Each entry in the material below should be reproduced exactly.

■ Data extract ■
━━━━━━
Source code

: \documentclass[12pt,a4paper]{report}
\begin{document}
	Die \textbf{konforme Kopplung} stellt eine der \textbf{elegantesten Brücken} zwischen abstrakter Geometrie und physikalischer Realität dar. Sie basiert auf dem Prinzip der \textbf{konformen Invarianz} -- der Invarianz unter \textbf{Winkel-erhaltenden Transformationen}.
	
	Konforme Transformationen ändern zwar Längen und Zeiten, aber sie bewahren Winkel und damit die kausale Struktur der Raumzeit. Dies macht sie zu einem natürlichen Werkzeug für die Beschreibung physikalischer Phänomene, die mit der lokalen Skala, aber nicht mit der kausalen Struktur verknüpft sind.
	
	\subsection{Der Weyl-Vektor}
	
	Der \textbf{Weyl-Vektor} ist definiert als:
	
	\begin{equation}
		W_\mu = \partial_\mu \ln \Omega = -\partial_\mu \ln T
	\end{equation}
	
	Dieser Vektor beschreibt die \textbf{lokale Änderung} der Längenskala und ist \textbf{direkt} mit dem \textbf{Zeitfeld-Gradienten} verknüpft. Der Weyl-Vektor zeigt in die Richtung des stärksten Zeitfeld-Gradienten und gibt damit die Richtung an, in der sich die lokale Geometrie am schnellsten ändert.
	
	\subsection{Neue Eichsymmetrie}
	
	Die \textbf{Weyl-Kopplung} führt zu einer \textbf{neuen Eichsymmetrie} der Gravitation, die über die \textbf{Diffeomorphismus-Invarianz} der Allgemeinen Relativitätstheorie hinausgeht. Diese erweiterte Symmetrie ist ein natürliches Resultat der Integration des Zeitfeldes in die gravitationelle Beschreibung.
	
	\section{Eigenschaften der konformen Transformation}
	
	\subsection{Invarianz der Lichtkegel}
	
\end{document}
━━━━━━
■ Answer section ■
Source code

: \documentclass[12pt,a4paper]{report}
\begin{document}
	Die \textbf{konforme Kopplung} stellt eine der \textbf{elegantesten Brücken} zwischen abstrakter Geometrie und physikalischer Realität dar. Sie basiert auf dem Prinzip der \textbf{konformen Invarianz} -- der Invarianz unter \textbf{Winkel-erhaltenden Transformationen}.
	
	Konforme Transformationen ändern zwar Längen und Zeiten, aber sie bewahren Winkel und damit die kausale Struktur der Raumzeit. Dies macht sie zu einem natürlichen Werkzeug für die Beschreibung physikalischer Phänomene, die mit der lokalen Skala, aber nicht mit der kausalen Struktur verknüpft sind.
	
	\subsection{Der Weyl-Vektor}
	
	Der \textbf{Weyl-Vektor} ist definiert als:
	
	\begin{equation}
		W_\mu = \partial_\mu \ln \Omega = -\partial_\mu \ln T
	\end{equation}
	
	Dieser Vektor beschreibt die \textbf{lokale Änderung} der Längenskala und ist \textbf{direkt} mit dem \textbf{Zeitfeld-Gradienten} verknüpft. Der Weyl-Vektor zeigt in die Richtung des stärksten Zeitfeld-Gradienten und gibt damit die Richtung an, in der sich die lokale Geometrie am schnellsten ändert.
	
	\subsection{Neue Eichsymmetrie}
	
	Die \textbf{Weyl-Kopplung} führt zu einer \textbf{neuen Eichsymmetrie} der Gravitation, die über die \textbf{Diffeomorphismus-Invarianz} der Allgemeinen Relativitätstheorie hinausgeht. Diese erweiterte Symmetrie ist ein natürliches Resultat der Integration des Zeitfeldes in die gravitationelle Beschreibung.
	
	\section{Eigenschaften der konformen Transformation}
	
	\subsection{Invarianz der Lichtkegel}
	
\end{document}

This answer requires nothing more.